(Records contained in a dataset)
——

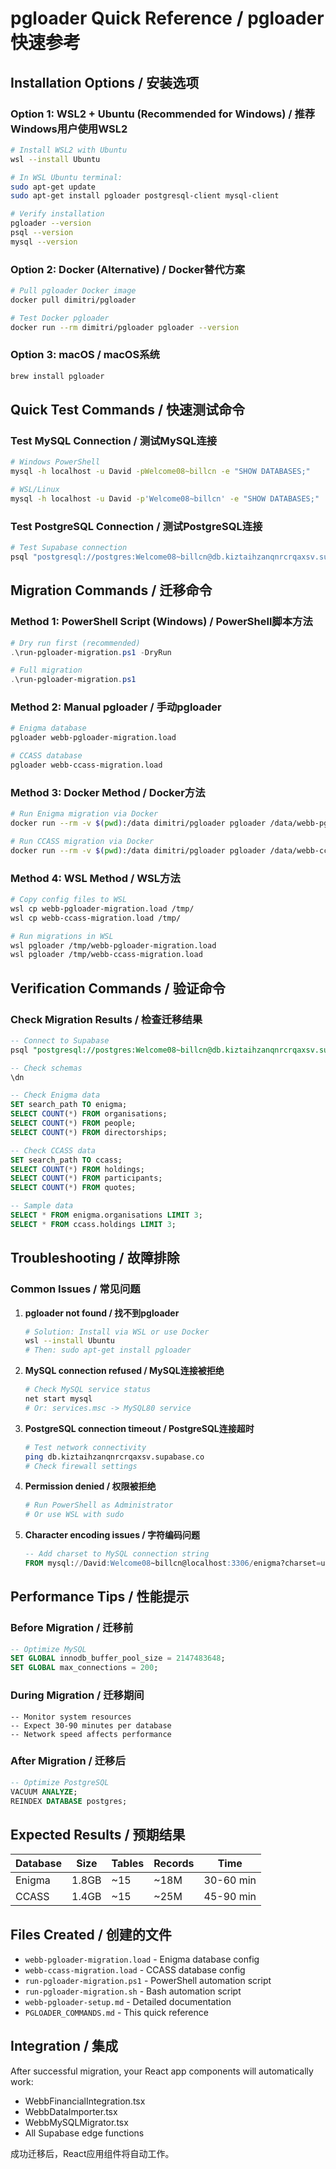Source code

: # pgloader Quick Reference / pgloader快速参考

## Installation Options / 安装选项

### Option 1: WSL2 + Ubuntu (Recommended for Windows) / 推荐Windows用户使用WSL2
```bash
# Install WSL2 with Ubuntu
wsl --install Ubuntu

# In WSL Ubuntu terminal:
sudo apt-get update
sudo apt-get install pgloader postgresql-client mysql-client

# Verify installation
pgloader --version
psql --version
mysql --version
```

### Option 2: Docker (Alternative) / Docker替代方案
```bash
# Pull pgloader Docker image
docker pull dimitri/pgloader

# Test Docker pgloader
docker run --rm dimitri/pgloader pgloader --version
```

### Option 3: macOS / macOS系统
```bash
brew install pgloader
```

## Quick Test Commands / 快速测试命令

### Test MySQL Connection / 测试MySQL连接
```bash
# Windows PowerShell
mysql -h localhost -u David -pWelcome08~billcn -e "SHOW DATABASES;"

# WSL/Linux
mysql -h localhost -u David -p'Welcome08~billcn' -e "SHOW DATABASES;"
```

### Test PostgreSQL Connection / 测试PostgreSQL连接
```bash
# Test Supabase connection
psql "postgresql://postgres:Welcome08~billcn@db.kiztaihzanqnrcrqaxsv.supabase.co:5432/postgres" -c "SELECT version();"
```

## Migration Commands / 迁移命令

### Method 1: PowerShell Script (Windows) / PowerShell脚本方法
```powershell
# Dry run first (recommended)
.\run-pgloader-migration.ps1 -DryRun

# Full migration
.\run-pgloader-migration.ps1
```

### Method 2: Manual pgloader / 手动pgloader
```bash
# Enigma database
pgloader webb-pgloader-migration.load

# CCASS database  
pgloader webb-ccass-migration.load
```

### Method 3: Docker Method / Docker方法
```bash
# Run Enigma migration via Docker
docker run --rm -v $(pwd):/data dimitri/pgloader pgloader /data/webb-pgloader-migration.load

# Run CCASS migration via Docker
docker run --rm -v $(pwd):/data dimitri/pgloader pgloader /data/webb-ccass-migration.load
```

### Method 4: WSL Method / WSL方法
```bash
# Copy config files to WSL
wsl cp webb-pgloader-migration.load /tmp/
wsl cp webb-ccass-migration.load /tmp/

# Run migrations in WSL
wsl pgloader /tmp/webb-pgloader-migration.load
wsl pgloader /tmp/webb-ccass-migration.load
```

## Verification Commands / 验证命令

### Check Migration Results / 检查迁移结果
```sql
-- Connect to Supabase
psql "postgresql://postgres:Welcome08~billcn@db.kiztaihzanqnrcrqaxsv.supabase.co:5432/postgres"

-- Check schemas
\dn

-- Check Enigma data
SET search_path TO enigma;
SELECT COUNT(*) FROM organisations;
SELECT COUNT(*) FROM people;
SELECT COUNT(*) FROM directorships;

-- Check CCASS data
SET search_path TO ccass;
SELECT COUNT(*) FROM holdings;
SELECT COUNT(*) FROM participants;
SELECT COUNT(*) FROM quotes;

-- Sample data
SELECT * FROM enigma.organisations LIMIT 3;
SELECT * FROM ccass.holdings LIMIT 3;
```

## Troubleshooting / 故障排除

### Common Issues / 常见问题

1. **pgloader not found / 找不到pgloader**
   ```bash
   # Solution: Install via WSL or use Docker
   wsl --install Ubuntu
   # Then: sudo apt-get install pgloader
   ```

2. **MySQL connection refused / MySQL连接被拒绝**
   ```bash
   # Check MySQL service status
   net start mysql
   # Or: services.msc -> MySQL80 service
   ```

3. **PostgreSQL connection timeout / PostgreSQL连接超时**
   ```bash
   # Test network connectivity
   ping db.kiztaihzanqnrcrqaxsv.supabase.co
   # Check firewall settings
   ```

4. **Permission denied / 权限被拒绝**
   ```bash
   # Run PowerShell as Administrator
   # Or use WSL with sudo
   ```

5. **Character encoding issues / 字符编码问题**
   ```sql
   -- Add charset to MySQL connection string
   FROM mysql://David:Welcome08~billcn@localhost:3306/enigma?charset=utf8mb4
   ```

## Performance Tips / 性能提示

### Before Migration / 迁移前
```sql
-- Optimize MySQL
SET GLOBAL innodb_buffer_pool_size = 2147483648;
SET GLOBAL max_connections = 200;
```

### During Migration / 迁移期间
```
-- Monitor system resources
-- Expect 30-90 minutes per database
-- Network speed affects performance
```

### After Migration / 迁移后
```sql
-- Optimize PostgreSQL
VACUUM ANALYZE;
REINDEX DATABASE postgres;
```

## Expected Results / 预期结果

| Database | Size | Tables | Records | Time |
|----------|------|--------|---------|------|
| Enigma   | 1.8GB | ~15    | ~18M    | 30-60 min |
| CCASS    | 1.4GB | ~15    | ~25M    | 45-90 min |

## Files Created / 创建的文件

- `webb-pgloader-migration.load` - Enigma database config
- `webb-ccass-migration.load` - CCASS database config  
- `run-pgloader-migration.ps1` - PowerShell automation script
- `run-pgloader-migration.sh` - Bash automation script
- `webb-pgloader-setup.md` - Detailed documentation
- `PGLOADER_COMMANDS.md` - This quick reference

## Integration / 集成

After successful migration, your React app components will automatically work:
- WebbFinancialIntegration.tsx
- WebbDataImporter.tsx
- WebbMySQLMigrator.tsx
- All Supabase edge functions

成功迁移后，React应用组件将自动工作。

——

=== Assignment ===
The answer must consist of each line in the entries above that includes "SELECT".

=== Expected answer ===
psql "postgresql://postgres:Welcome08~billcn@db.kiztaihzanqnrcrqaxsv.supabase.co:5432/postgres" -c "SELECT version();"
SELECT COUNT(*) FROM organisations;
SELECT COUNT(*) FROM people;
SELECT COUNT(*) FROM directorships;
SELECT COUNT(*) FROM holdings;
SELECT COUNT(*) FROM participants;
SELECT COUNT(*) FROM quotes;
SELECT * FROM enigma.organisations LIMIT 3;
SELECT * FROM ccass.holdings LIMIT 3;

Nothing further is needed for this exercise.